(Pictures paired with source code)

== Segment start ==

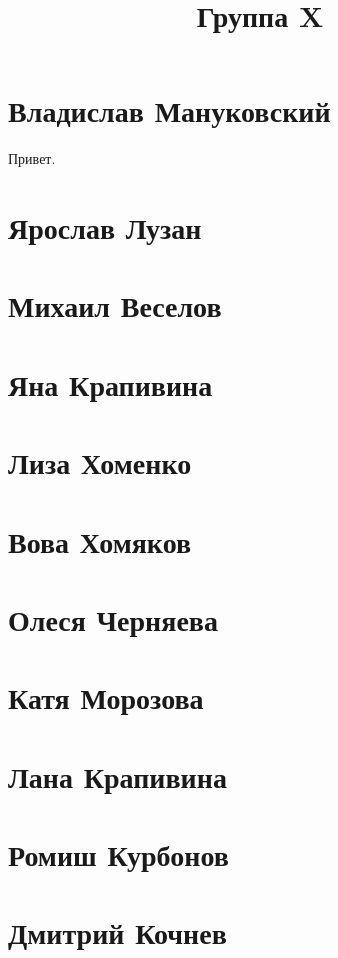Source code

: \documentclass{article}
\title{Группа X}
\begin{document}
\section*{Владислав Мануковский}
Привет.
\section*{Ярослав Лузан}

\section*{Михаил Веселов}

\section*{Яна Крапивина}

\section*{Лиза Хоменко}

\section*{Вова Хомяков}

\section*{Олеся Черняева}

\section*{Катя Морозова}


\section*{Лана Крапивина}

\section*{Ромиш Курбонов}

\section*{Дмитрий Кочнев}
\end{document}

== Segment end ==

Apart from the pictures, set down all the entries above exactly.

Source code

: \documentclass{article}
\title{Группа X}
\begin{document}
\section*{Владислав Мануковский}
Привет.
\section*{Ярослав Лузан}

\section*{Михаил Веселов}

\section*{Яна Крапивина}

\section*{Лиза Хоменко}

\section*{Вова Хомяков}

\section*{Олеся Черняева}

\section*{Катя Морозова}


\section*{Лана Крапивина}

\section*{Ромиш Курбонов}

\section*{Дмитрий Кочнев}
\end{document}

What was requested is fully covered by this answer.